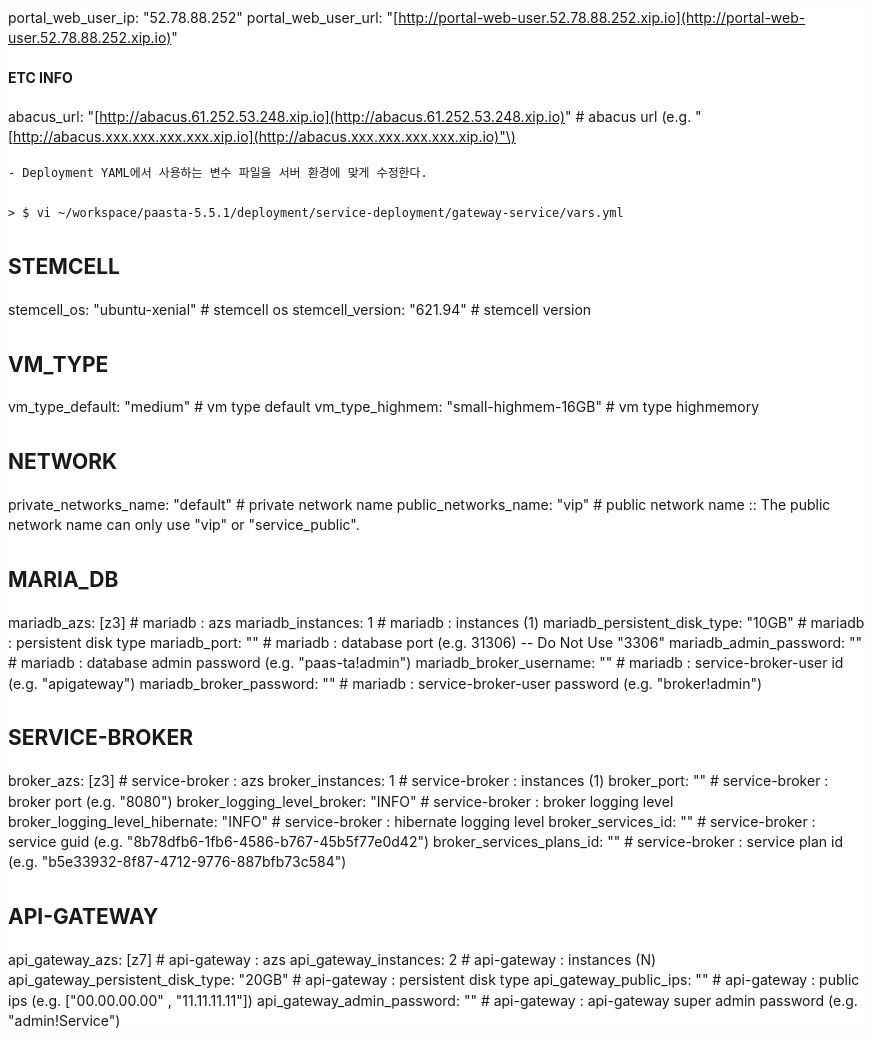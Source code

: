 portal\_web\_user\_ip: "52.78.88.252" portal\_web\_user\_url: "[http://portal-web-user.52.78.88.252.xip.io](http://portal-web-user.52.78.88.252.xip.io)"

#### ETC INFO

abacus\_url: "[http://abacus.61.252.53.248.xip.io](http://abacus.61.252.53.248.xip.io)" \# abacus url \(e.g. "[http://abacus.xxx.xxx.xxx.xxx.xip.io](http://abacus.xxx.xxx.xxx.xxx.xip.io)"\)

```text
- Deployment YAML에서 사용하는 변수 파일을 서버 환경에 맞게 수정한다.

> $ vi ~/workspace/paasta-5.5.1/deployment/service-deployment/gateway-service/vars.yml
```

## STEMCELL

stemcell\_os: "ubuntu-xenial" \# stemcell os stemcell\_version: "621.94" \# stemcell version

## VM\_TYPE

vm\_type\_default: "medium" \# vm type default vm\_type\_highmem: "small-highmem-16GB" \# vm type highmemory

## NETWORK

private\_networks\_name: "default" \# private network name public\_networks\_name: "vip" \# public network name :: The public network name can only use "vip" or "service\_public".

## MARIA\_DB

mariadb\_azs: \[z3\] \# mariadb : azs mariadb\_instances: 1 \# mariadb : instances \(1\) mariadb\_persistent\_disk\_type: "10GB" \# mariadb : persistent disk type mariadb\_port: "" \# mariadb : database port \(e.g. 31306\) -- Do Not Use "3306" mariadb\_admin\_password: "" \# mariadb : database admin password \(e.g. "paas-ta!admin"\) mariadb\_broker\_username: "" \# mariadb : service-broker-user id \(e.g. "apigateway"\) mariadb\_broker\_password: "" \# mariadb : service-broker-user password \(e.g. "broker!admin"\)

## SERVICE-BROKER

broker\_azs: \[z3\] \# service-broker : azs broker\_instances: 1 \# service-broker : instances \(1\) broker\_port: "" \# service-broker : broker port \(e.g. "8080"\) broker\_logging\_level\_broker: "INFO" \# service-broker : broker logging level broker\_logging\_level\_hibernate: "INFO" \# service-broker : hibernate logging level broker\_services\_id: "" \# service-broker : service guid \(e.g. "8b78dfb6-1fb6-4586-b767-45b5f77e0d42"\) broker\_services\_plans\_id: "" \# service-broker : service plan id \(e.g. "b5e33932-8f87-4712-9776-887bfb73c584"\)

## API-GATEWAY

api\_gateway\_azs: \[z7\] \# api-gateway : azs api\_gateway\_instances: 2 \# api-gateway : instances \(N\) api\_gateway\_persistent\_disk\_type: "20GB" \# api-gateway : persistent disk type api\_gateway\_public\_ips: "" \# api-gateway : public ips \(e.g. \["00.00.00.00" , "11.11.11.11"\]\) api\_gateway\_admin\_password: "" \# api-gateway : api-gateway super admin password \(e.g. "admin!Service"\)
___
TASK DESCRIPTION: Your answer must consist solely of the lines above between the line holding "mariadb\_azs: \[z3\] \#" and the line holding "## SERVICE-BROKER", inclusive, copied exactly.

TASK OUTPUT:
mariadb\_azs: \[z3\] \# mariadb : azs mariadb\_instances: 1 \# mariadb : instances \(1\) mariadb\_persistent\_disk\_type: "10GB" \# mariadb : persistent disk type mariadb\_port: "" \# mariadb : database port \(e.g. 31306\) -- Do Not Use "3306" mariadb\_admin\_password: "" \# mariadb : database admin password \(e.g. "paas-ta!admin"\) mariadb\_broker\_username: "" \# mariadb : service-broker-user id \(e.g. "apigateway"\) mariadb\_broker\_password: "" \# mariadb : service-broker-user password \(e.g. "broker!admin"\)

## SERVICE-BROKER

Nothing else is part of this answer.